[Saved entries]

==========

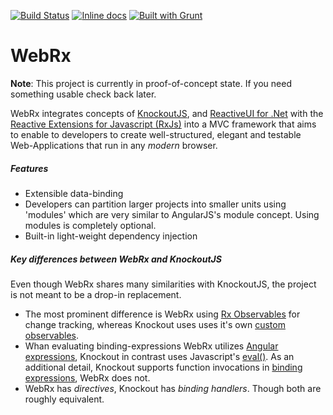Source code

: [![Build Status](https://travis-ci.org/oliverw/WebRx.png)](https://travis-ci.org/oliverw/WebRx)
[![Inline docs](http://inch-ci.org/github/oliverw/WebRx.svg?branch=master)](http://inch-ci.org/github/oliverw/WebRx)
[![Built with Grunt](https://cdn.gruntjs.com/builtwith.png)](http://gruntjs.com/)


# WebRx

**Note**: This project is currently in proof-of-concept state. If you need something usable check back later.

WebRx integrates concepts of [KnockoutJS](http://knockoutjs.com/), and [ReactiveUI for .Net](http://reactiveui.net/) with the [Reactive Extensions for Javascript (RxJs)](https://github.com/Reactive-Extensions/RxJS) into a MVC framework that aims to enable to developers to create well-structured, elegant and testable Web-Applications that run in any *modern* browser.

##### Features

- Extensible data-binding
- Developers can partition larger projects into smaller units using 'modules' which are very similar to AngularJS's module concept. Using modules is completely optional.
- Built-in light-weight dependency injection 

##### Key differences between WebRx and KnockoutJS

Even though WebRx shares many similarities with KnockoutJS, the project is not meant to be a drop-in replacement.

- The most prominent difference is WebRx using [Rx Observables](https://github.com/Reactive-Extensions/RxJS/blob/master/doc/gettingstarted/creating.md) for change tracking, whereas Knockout uses uses it's own [custom observables](http://knockoutjs.com/documentation/observables.html). 
- Whan evaluating binding-expressions WebRx utilizes [Angular expressions](https://docs.angularjs.org/guide/expression), Knockout in contrast uses Javascript's [eval()](https://developer.mozilla.org/en-US/docs/Web/JavaScript/Reference/Global_Objects/eval). As an additional detail, Knockout supports function invocations in [binding expressions](http://knockoutjs.com/documentation/binding-syntax.html), WebRx does not.
- WebRx has *directives*, Knockout has *binding handlers*. Though both are roughly equivalent.   
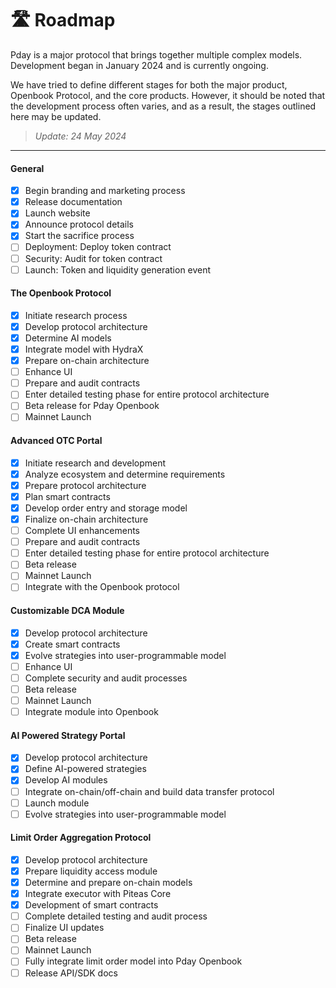 # 🛣️ Roadmap

Pday is a major protocol that brings together multiple complex models. Development began in January 2024 and is currently ongoing.

We have tried to define different stages for both the major product, Openbook Protocol, and the core products. However, it should be noted that the development process often varies, and as a result, the stages outlined here may be updated.

> _Update: 24 May 2024_

***

#### General

* [x] Begin branding and marketing process
* [x] Release documentation
* [x] Launch website
* [x] Announce protocol details
* [x] Start the sacrifice process
* [ ] Deployment: Deploy token contract
* [ ] Security: Audit for token contract
* [ ] Launch: Token and liquidity generation event

#### **The Openbook Protocol**

* [x] Initiate research process
* [x] Develop protocol architecture
* [x] Determine AI models
* [x] Integrate model with HydraX
* [x] Prepare on-chain architecture
* [ ] Enhance UI
* [ ] Prepare and audit contracts
* [ ] Enter detailed testing phase for entire protocol architecture
* [ ] Beta release for Pday Openbook
* [ ] Mainnet Launch

#### **Advanced OTC Portal**

* [x] Initiate research and development
* [x] Analyze ecosystem and determine requirements
* [x] Prepare protocol architecture
* [x] Plan smart contracts
* [x] Develop order entry and storage model
* [x] Finalize on-chain architecture
* [ ] Complete UI enhancements
* [ ] Prepare and audit contracts
* [ ] Enter detailed testing phase for entire protocol architecture
* [ ] Beta release
* [ ] Mainnet Launch
* [ ] Integrate with the Openbook protocol

#### **Customizable DCA Module**

* [x] Develop protocol architecture
* [x] Create smart contracts
* [x] Evolve strategies into user-programmable model
* [ ] Enhance UI
* [ ] Complete security and audit processes
* [ ] Beta release
* [ ] Mainnet Launch
* [ ] Integrate module into Openbook

#### **AI Powered Strategy Portal**

* [x] Develop protocol architecture
* [x] Define AI-powered strategies
* [x] Develop AI modules
* [ ] Integrate on-chain/off-chain and build data transfer protocol
* [ ] Launch module
* [ ] Evolve strategies into user-programmable model

#### **Limit Order Aggregation Protocol**

* [x] Develop protocol architecture
* [x] Prepare liquidity access module
* [x] Determine and prepare on-chain models
* [x] Integrate executor with Piteas Core
* [x] Development of smart contracts
* [ ] Complete detailed testing and audit process
* [ ] Finalize UI updates
* [ ] Beta release
* [ ] Mainnet Launch
* [ ] Fully integrate limit order model into Pday Openbook
* [ ] Release API/SDK docs
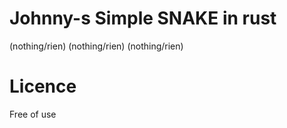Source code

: # Johnny-s Simple SNAKE in rust

(nothing/rien)
(nothing/rien)
(nothing/rien)

# Licence

Free of use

==========

_What you need to do_
All of the data should come back exactly as written, but without pictures.

_Your response_
Source code

: [![Build Status](https://travis-ci.org/oliverw/WebRx.png)](https://travis-ci.org/oliverw/WebRx)
[![Inline docs](http://inch-ci.org/github/oliverw/WebRx.svg?branch=master)](http://inch-ci.org/github/oliverw/WebRx)
[![Built with Grunt](https://cdn.gruntjs.com/builtwith.png)](http://gruntjs.com/)


# WebRx

**Note**: This project is currently in proof-of-concept state. If you need something usable check back later.

WebRx integrates concepts of [KnockoutJS](http://knockoutjs.com/), and [ReactiveUI for .Net](http://reactiveui.net/) with the [Reactive Extensions for Javascript (RxJs)](https://github.com/Reactive-Extensions/RxJS) into a MVC framework that aims to enable to developers to create well-structured, elegant and testable Web-Applications that run in any *modern* browser.

##### Features

- Extensible data-binding
- Developers can partition larger projects into smaller units using 'modules' which are very similar to AngularJS's module concept. Using modules is completely optional.
- Built-in light-weight dependency injection 

##### Key differences between WebRx and KnockoutJS

Even though WebRx shares many similarities with KnockoutJS, the project is not meant to be a drop-in replacement.

- The most prominent difference is WebRx using [Rx Observables](https://github.com/Reactive-Extensions/RxJS/blob/master/doc/gettingstarted/creating.md) for change tracking, whereas Knockout uses uses it's own [custom observables](http://knockoutjs.com/documentation/observables.html). 
- Whan evaluating binding-expressions WebRx utilizes [Angular expressions](https://docs.angularjs.org/guide/expression), Knockout in contrast uses Javascript's [eval()](https://developer.mozilla.org/en-US/docs/Web/JavaScript/Reference/Global_Objects/eval). As an additional detail, Knockout supports function invocations in [binding expressions](http://knockoutjs.com/documentation/binding-syntax.html), WebRx does not.
- WebRx has *directives*, Knockout has *binding handlers*. Though both are roughly equivalent.   
 # 🛣️ Roadmap

Pday is a major protocol that brings together multiple complex models. Development began in January 2024 and is currently ongoing.

We have tried to define different stages for both the major product, Openbook Protocol, and the core products. However, it should be noted that the development process often varies, and as a result, the stages outlined here may be updated.

> _Update: 24 May 2024_

***

#### General

* [x] Begin branding and marketing process
* [x] Release documentation
* [x] Launch website
* [x] Announce protocol details
* [x] Start the sacrifice process
* [ ] Deployment: Deploy token contract
* [ ] Security: Audit for token contract
* [ ] Launch: Token and liquidity generation event

#### **The Openbook Protocol**

* [x] Initiate research process
* [x] Develop protocol architecture
* [x] Determine AI models
* [x] Integrate model with HydraX
* [x] Prepare on-chain architecture
* [ ] Enhance UI
* [ ] Prepare and audit contracts
* [ ] Enter detailed testing phase for entire protocol architecture
* [ ] Beta release for Pday Openbook
* [ ] Mainnet Launch

#### **Advanced OTC Portal**

* [x] Initiate research and development
* [x] Analyze ecosystem and determine requirements
* [x] Prepare protocol architecture
* [x] Plan smart contracts
* [x] Develop order entry and storage model
* [x] Finalize on-chain architecture
* [ ] Complete UI enhancements
* [ ] Prepare and audit contracts
* [ ] Enter detailed testing phase for entire protocol architecture
* [ ] Beta release
* [ ] Mainnet Launch
* [ ] Integrate with the Openbook protocol

#### **Customizable DCA Module**

* [x] Develop protocol architecture
* [x] Create smart contracts
* [x] Evolve strategies into user-programmable model
* [ ] Enhance UI
* [ ] Complete security and audit processes
* [ ] Beta release
* [ ] Mainnet Launch
* [ ] Integrate module into Openbook

#### **AI Powered Strategy Portal**

* [x] Develop protocol architecture
* [x] Define AI-powered strategies
* [x] Develop AI modules
* [ ] Integrate on-chain/off-chain and build data transfer protocol
* [ ] Launch module
* [ ] Evolve strategies into user-programmable model

#### **Limit Order Aggregation Protocol**

* [x] Develop protocol architecture
* [x] Prepare liquidity access module
* [x] Determine and prepare on-chain models
* [x] Integrate executor with Piteas Core
* [x] Development of smart contracts
* [ ] Complete detailed testing and audit process
* [ ] Finalize UI updates
* [ ] Beta release
* [ ] Mainnet Launch
* [ ] Fully integrate limit order model into Pday Openbook
* [ ] Release API/SDK docs
Source code

: # Johnny-s Simple SNAKE in rust

(nothing/rien)
(nothing/rien)
(nothing/rien)

# Licence

Free of use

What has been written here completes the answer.